Activists Report Attacks in Syria as Government Claims Pullout

Posted April 10th, 2012 at 5:15 am (UTC-5)
Leave a comment

Syrian activists reported military attacks on two towns and no large-scale troop pullout Tuesday, the day President Bashar al-Assad was to halt the use of heavy weapons and withdraw his forces from urban areas under an internationally brokered truce.

The London-based Syrian Observatory for Human Rights said government forces shelled the central city of Hama and the northwestern town of Mareh while parts of Homs came under mortar fire.

Syrian Foreign Minister Walid al-Moallem said Damascus had already begun withdrawing army units from some Syrian cities but that the U.N.-brokered cease-fire must start simultaneously with the deployment of the international observer mission.

He was speaking in Moscow after talks with his Russian counterpart, Sergei Lavrov. Russia has been one of few world powers to offer some support to Mr. Assad in his bloody standoff with protestors but has also backed U.N.-Arab League envoy Kofi Annan's plan to end the violence.

On Monday, Syrian forces opened fire across two tense borders. The violence killed a television cameraman in Lebanon and at least two people at a refugee camp in Turkey.

Activists reported more than 125 people killed since Sunday within Syria as forces loyal to Mr. Assad continue to shell buildings and shoot at residents of rebellious cities.

The deal brokered by Mr. Annan says Syria must begin pulling its troops out of population centers by Tuesday morning, with a full cease-fire by both sides within 48 hours. But hopes for the plan dimmed after the fresh wave of violence and new demands by the government for written guarantees that the opposition will lay down arms first.

Turkish state-run television reported that Deputy Foreign Minister Naci Koru said Tuesday's deadline for the withdrawal has become “void at this stage.”

The United States and the United Nations condemned Syria's attack on the refugee camp in the border town of Kilis as well as the death of the TV journalist in Lebanon. A State Department spokeswoman said Washington is “not hopeful” Tuesday's cessation of hostilities will take place. But she did not give up hope on Mr. Annan's efforts to end the bloodshed.

The former U.N. secretary-general is due to visit one of the refugee camps in Turkey Tuesday ahead of a visit to Iran later this week aimed at continuing his mediation efforts.

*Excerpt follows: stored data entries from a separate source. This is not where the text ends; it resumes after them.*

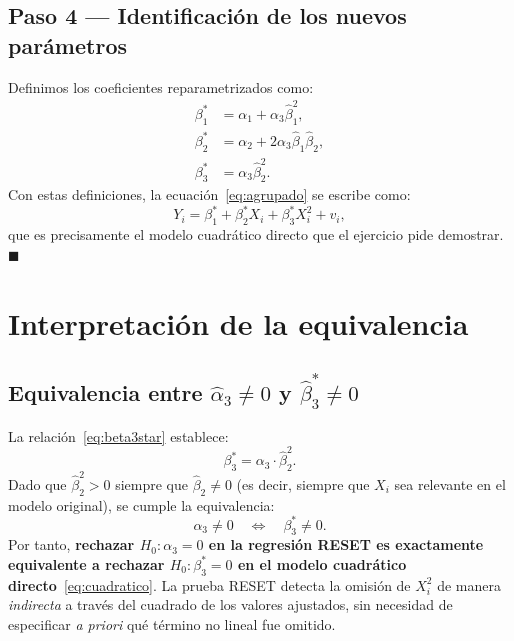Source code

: \documentclass[12pt, letterpaper]{article}
\begin{document}
\subsection{Paso 4 --- Identificación de los nuevos parámetros}

Definimos los coeficientes reparametrizados como:
\begin{align}
  \beta_1^* &= \alpha_1 + \alpha_3\hat{\beta}_1^2,
  \label{eq:beta1star}\\
  \beta_2^* &= \alpha_2 + 2\alpha_3\hat{\beta}_1\hat{\beta}_2,
  \label{eq:beta2star}\\
  \beta_3^* &= \alpha_3\hat{\beta}_2^2.
  \label{eq:beta3star}
\end{align}
Con estas definiciones, la ecuación~\eqref{eq:agrupado} se escribe como:
\begin{equation}
  \boxed{Y_i = \beta_1^* + \beta_2^* X_i + \beta_3^* X_i^2 + v_i,}
  \label{eq:cuadratico}
\end{equation}
que es precisamente el modelo cuadrático directo que el ejercicio pide
demostrar. \hfill $\blacksquare$

\section{Interpretación de la equivalencia}

\subsection{Equivalencia entre $\hat{\alpha}_3 \neq 0$ y $\hat{\beta}_3^* \neq 0$}

La relación~\eqref{eq:beta3star} establece:
\[
  \beta_3^* = \alpha_3 \cdot \hat{\beta}_2^2.
\]
Dado que $\hat{\beta}_2^2 > 0$ siempre que $\hat{\beta}_2 \neq 0$
(es decir, siempre que $X_i$ sea relevante en el modelo original),
se cumple la equivalencia:
\begin{equation}
  \alpha_3 \neq 0
  \quad \Longleftrightarrow \quad
  \beta_3^* \neq 0.
  \label{eq:equivalencia}
\end{equation}
Por tanto, \textbf{rechazar $H_0: \alpha_3 = 0$ en la regresión RESET
es exactamente equivalente a rechazar $H_0: \beta_3^* = 0$ en el modelo
cuadrático directo}~\eqref{eq:cuadratico}. La prueba RESET detecta la
omisión de $X_i^2$ de manera \emph{indirecta} a través del cuadrado
de los valores ajustados, sin necesidad de especificar \textit{a priori}
qué término no lineal fue omitido.
\end{document}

U.N. spokesman Martin Nesirky said Monday “the deadline has not shifted” and that “Syrian authorities need to implement the promises and the commitments that they have entered into fully and unconditionally.”

The Carnegie Endowment's Sinan Ulgen said Monday's attack on the Turkish refugee camp may help Ankara convince its international partners to shift policy on the Assad government. Turkey has set up camps for Syrians fleeing Mr. Assad's bloody crackdown on a 13-month anti-government uprising.

Also Monday, Human Rights Watch said Syrian forces have summarily executed more than 100 people, mostly civilians, during the past four months, mostly in March. Monday's report said this includes several mass executions in the restive provinces of Homs and Idlib. The New York-based rights group said it only included cases corroborated by witnesses, but has received more reports of similar incidents.

U.N. officials say more than 9,000 people have been killed in Syria since the uprising began 13 months ago.